Thursday, May 19, 2011

What Island are you on?

As I was reading the lastest blog post on "a mom's view of ADHD" today, I could relate to each of the different islands described because at one time or another, I have been there, done that.  Currently I feel like I am on Gilligan's Island and keep getting sucked back onto the island and just not sure when I will ever get off!  Check out the article:  The ADHD Islands

Sunday, March 20, 2011

Diet and ADHD

It is quite a controversial topic... 

Here are the results from a recent study conducted by INCA - Impact of Nutrition on Children with ADHD:
Their conclusion was that "A strictly supervised restricted elimination diet is a valuable instrument to assess whether ADHD is induced by food."

Does Diet really affect ADHD symptoms?  Everyone has got their own thoughts and theories...

 All I know is what I have experienced with my own son who was diagnosed with ADHD and I would say that it definitely made a difference for him.

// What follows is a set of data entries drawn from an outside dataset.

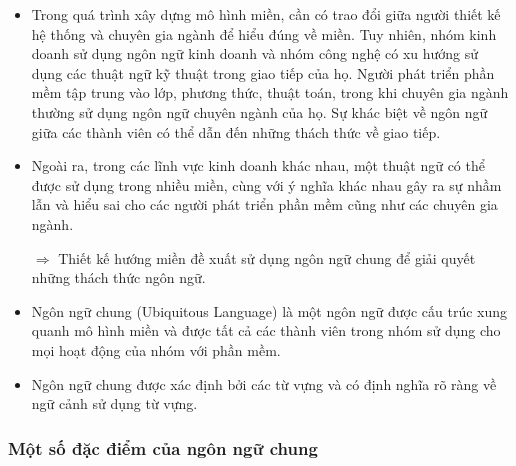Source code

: \begin{itemize}

\item Trong quá trình xây dựng mô hình miền, cần có trao đổi giữa người thiết kế hệ thống và chuyên gia ngành để hiểu đúng về miền. Tuy nhiên, nhóm kinh doanh sử dụng ngôn ngữ kinh doanh và nhóm công nghệ có xu hướng sử dụng các thuật ngữ kỹ thuật trong giao tiếp của họ. Người phát triển phần mềm tập trung vào lớp, phương thức, thuật toán, trong khi chuyên gia ngành thường sử dụng ngôn ngữ chuyên ngành của họ. Sự khác biệt về ngôn ngữ giữa các thành viên có thể dẫn đến những thách thức về giao tiếp.

\item Ngoài ra, trong các lĩnh vực kinh doanh khác nhau, một thuật ngữ có thể được sử dụng trong nhiều miền, cùng với ý nghĩa khác nhau gây ra sự nhầm lẫn và hiểu sai cho các người phát triển phần mềm cũng như các chuyên gia ngành.

$\Rightarrow$ Thiết kế hướng miền đề xuất sử dụng ngôn ngữ chung để giải quyết những thách thức ngôn ngữ.

\item Ngôn ngữ chung (Ubiquitous Language) là một ngôn ngữ được cấu trúc xung quanh mô hình miền và được tất cả các thành viên trong nhóm sử dụng cho mọi hoạt động của nhóm với phần mềm.

\item Ngôn ngữ chung được xác định bởi các từ vựng và có định nghĩa rõ ràng về ngữ cảnh sử dụng từ vựng.

\end{itemize}

\subsubsection{Một số đặc điểm của ngôn ngữ chung}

Let's take a trip down memory lane... it's first grade and my son is having daily issues at school - he can't sit still, he can't focus, he is easily frustrated and melts down quickly when things don't go his way.  He has regressed and is hiding under his desk when things don't go as expected.  He is exhibiting behavior that clearly illustrates that he feels like everyone is against him.  When something happens, he immediately moves into a "fight or flight" type reaction and is unable to reason or logic through any situation until he is given time to calm down.  He is being suspended for his behavior in the classroom and no one at school is able to help us.  We did want any desparate parent would do, we scheduled an appointment with the psychiatrist to get some answers.  Originally it was not clear if the behaviors were related to ADHD or just anxiety or a combination of both.  We tried anxiety meds first, but that didn't quite solve the problems... so we tried ADHD meds instead, but that didn't quite solve the problems either.  We ended up using meds for both anxiety and ADHD and that seemed to be the magic combination for my son at the time.  We had no reason to believe that he had food allergies or sensitivites at this point.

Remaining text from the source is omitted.